Au moment où, le chef de l´Etat a enfin! décidé de se rendre à Buéa pour clôturer les festivités du 50ème? 53ème? anniversaire de la réunification du Cameroun, le père Ludovic Lado s´exprime là-dessus non sans fustiger l´attitude des différents régimes sur ce sujet. Selon lui,"  les forces d’inertie de la majorité francophone dont je fais partie ont trop pesé sur la minorité anglophone, et il faut revoir cela. Encore une fois, je regrette qu’on ne soit pas assis autour d’une table pour évaluer l’expérience, en donnant aussi la parole à ces révoltés qui militent pour la sécession".
Que vous inspire la célébration du cinquantenaire de la Réunification? 
En 1961, le Cameroun anglophone  a choisi de lier son destin à celui du Cameroun francophone. Que 50 ans après on célèbre ce tournant important de l’histoire du Cameroun qui en fait un pays atypique en Afrique, c’est tout à fait normal. Comme le montre l’expérience d’autres pays comme le Canada et la Belgique, faire cohabiter deux héritages coloniaux différents dans un même pays n’est pas chose facile. C’est un mariage qui a eu ses hauts et ses bas mais le cinquantenaire mérite d’être célébré. 
Seulement une célébration d’une telle importance devrait inclure un moment d’évaluation sans complaisance du chemin parcouru et mobiliser le triangle national autour des enjeux de notre destin commun. N’oublions pas qu’il y a un nombre non négligeable de Camerounais anglophones qui regrettent aujourd’hui ce choix. Mais une fois de plus les enjeux politiques et personnels ont pris le dessus sur l’intérêt commun. Qu’on célèbre un tel cinquantenaire trois ans après signifie que le temps du prince est celui du peuple camerounais. Ça dit tout de la manière dont notre pays est gouverné, au rythme d’une personne. C’est révoltant. 
Avez-vous l'impression que les camerounais, plus de cinquante ans après sont libres? 

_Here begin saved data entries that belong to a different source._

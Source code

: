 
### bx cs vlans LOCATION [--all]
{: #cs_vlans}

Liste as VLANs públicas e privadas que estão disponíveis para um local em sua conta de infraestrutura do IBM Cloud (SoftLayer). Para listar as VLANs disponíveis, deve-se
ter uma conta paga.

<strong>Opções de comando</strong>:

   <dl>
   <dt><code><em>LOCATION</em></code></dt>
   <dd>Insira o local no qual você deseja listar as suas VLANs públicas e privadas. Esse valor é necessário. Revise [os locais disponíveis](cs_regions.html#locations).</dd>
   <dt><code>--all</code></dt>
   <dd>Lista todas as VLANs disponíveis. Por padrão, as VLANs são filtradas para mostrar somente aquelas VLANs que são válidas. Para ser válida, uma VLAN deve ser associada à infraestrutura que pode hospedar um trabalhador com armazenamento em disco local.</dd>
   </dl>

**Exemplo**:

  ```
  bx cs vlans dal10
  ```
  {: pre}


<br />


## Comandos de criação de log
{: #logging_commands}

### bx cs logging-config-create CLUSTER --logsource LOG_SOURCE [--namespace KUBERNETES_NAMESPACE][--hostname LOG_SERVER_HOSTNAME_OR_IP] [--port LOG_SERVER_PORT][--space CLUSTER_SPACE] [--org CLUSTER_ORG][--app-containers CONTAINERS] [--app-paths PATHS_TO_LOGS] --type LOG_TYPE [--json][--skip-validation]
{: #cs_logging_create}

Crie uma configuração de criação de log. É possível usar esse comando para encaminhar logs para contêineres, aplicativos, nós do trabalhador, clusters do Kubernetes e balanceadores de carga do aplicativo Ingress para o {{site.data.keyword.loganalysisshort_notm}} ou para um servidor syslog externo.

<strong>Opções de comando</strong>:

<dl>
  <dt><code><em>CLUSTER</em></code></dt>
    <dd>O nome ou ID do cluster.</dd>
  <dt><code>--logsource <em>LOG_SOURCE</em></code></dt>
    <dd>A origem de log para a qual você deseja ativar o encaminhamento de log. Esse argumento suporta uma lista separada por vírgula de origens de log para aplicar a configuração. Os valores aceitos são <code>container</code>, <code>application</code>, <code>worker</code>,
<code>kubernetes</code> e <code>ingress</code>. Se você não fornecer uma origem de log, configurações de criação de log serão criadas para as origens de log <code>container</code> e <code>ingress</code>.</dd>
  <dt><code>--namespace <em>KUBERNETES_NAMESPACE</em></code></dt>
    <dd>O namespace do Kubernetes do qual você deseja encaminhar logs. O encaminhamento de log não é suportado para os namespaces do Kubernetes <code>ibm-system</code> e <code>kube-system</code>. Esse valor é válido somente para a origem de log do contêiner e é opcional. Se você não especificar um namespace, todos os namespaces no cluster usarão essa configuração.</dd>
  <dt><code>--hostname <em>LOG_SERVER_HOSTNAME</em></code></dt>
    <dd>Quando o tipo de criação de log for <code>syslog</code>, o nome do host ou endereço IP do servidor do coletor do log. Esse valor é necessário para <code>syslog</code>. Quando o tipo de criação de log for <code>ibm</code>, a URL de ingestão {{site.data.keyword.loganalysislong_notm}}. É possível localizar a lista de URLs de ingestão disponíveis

Un peuple majoritairement pauvre et sous la coupe d’une oligarchie prédatrice ne peut pas être libre. C’est la vérité qui libère. Nous sommes comme des esclaves et nous l’ignorons.
Selon vous le Cameroun est- il un pays libéré? 
Pour l’instant dans notre pays, et dans bien d’autres en Afrique francophone, la colonisation blanche a été simplement remplacée par la colonisation noire. Et bon nombre de colons noirs sont encore à la solde de maîtres d’hier surtout quand ils tiennent à durer au pouvoir. C’est cette inféodation qui énerve bon nombre de nos concitoyens de la partie anglophone, puisqu’en cette matière l’Angleterre n’entretient pas le même type de relations avec ses anciennes colonies que la France.   
Pourtant le régime annonce les festivités de plus de cinquante ans sous le signe de la paix, de la stabilité, de l’unité nationale, et de l'intégration... 
Oui, mais il faut se méfier de cette boulimie terminologique et démagogique dont se gargarise le gouvernement.  Donnez la parole aux anglophones et vous entendrez un autre son de cloche. Si on devait refaire le référendum de 1961 aujourd’hui, je me demande s’ils feraient le même choix.  La balance a penché plus vers l’assimilation que l’intégration. 
Selon vous quelles leçons devons nous retenir de la réunification du Cameroun? 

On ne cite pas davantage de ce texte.